A “right to argue” may not be enshrined in the U.S. Constitution, but it surely is dear to the hearts of Americans, as a new court case illustrates.

Unfortunately, a lender’s notice to a borrower that she had a “right to argue” about her mortgage default was not clear enough about her contract rights, leaving the lender on the hook in federal court.

The lender’s notice got a couple of things wrong, according to plaintiff Debra Wegner, who is suing a lender and a loan servicing company in Wegner v. Mfrs. & Traders Trust Co.

First, an acceleration notice – which Wegner said she never received – claimed she owed $10,610. By her reckoning, Wegner owed only $1,386. She said she readily could have brought the loan current, using her $10,000 retirement account or aid from her mother.
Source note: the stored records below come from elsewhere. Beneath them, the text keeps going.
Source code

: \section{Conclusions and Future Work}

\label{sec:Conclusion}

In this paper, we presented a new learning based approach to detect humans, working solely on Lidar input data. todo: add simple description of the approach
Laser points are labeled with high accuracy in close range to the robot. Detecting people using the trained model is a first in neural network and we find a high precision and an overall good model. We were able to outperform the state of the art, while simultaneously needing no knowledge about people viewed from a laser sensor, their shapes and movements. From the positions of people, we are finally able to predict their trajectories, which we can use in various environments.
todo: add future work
“Overstating the arrearage by such a wide measure” was enough to allege a breach of contract, said Richmond U.S. District Judge John A. Gibney.

The default notice told Wegner she had the “right to argue that you did keep the promises and agreements” under the note and deed of trust, the suit alleged.

“Unfortunately for the defendants, the deed of trust obligated M&T to notify the borrower that she could ‘bring court action,’ not just that she had the ‘right to argue,’” Gibney said.

“In our great country, married couples, baseball managers, philosophers, environmentalists, crackpots, talk show hosts, atheists, believers, retail customers, barbers, taxicab drivers, and – as relevant here – mortgage borrowers have a right to argue,” the judge wrote.

“But until things go really bad, most arguments do not result in lawsuits. A notice including the language ‘right to argue’ differs from a notice informing a borrower she may file a lawsuit to prevent acceleration and foreclosure,” the court concluded.

Gibney gave the greenlight to claims based on the alleged deficient notices, but dismissed Wegner’s claims for rescission and for damages.

He also said Wegner also stated a contract claim with her assertion that the defendants failed to try to conduct a face-to-face meeting prior to foreclosure.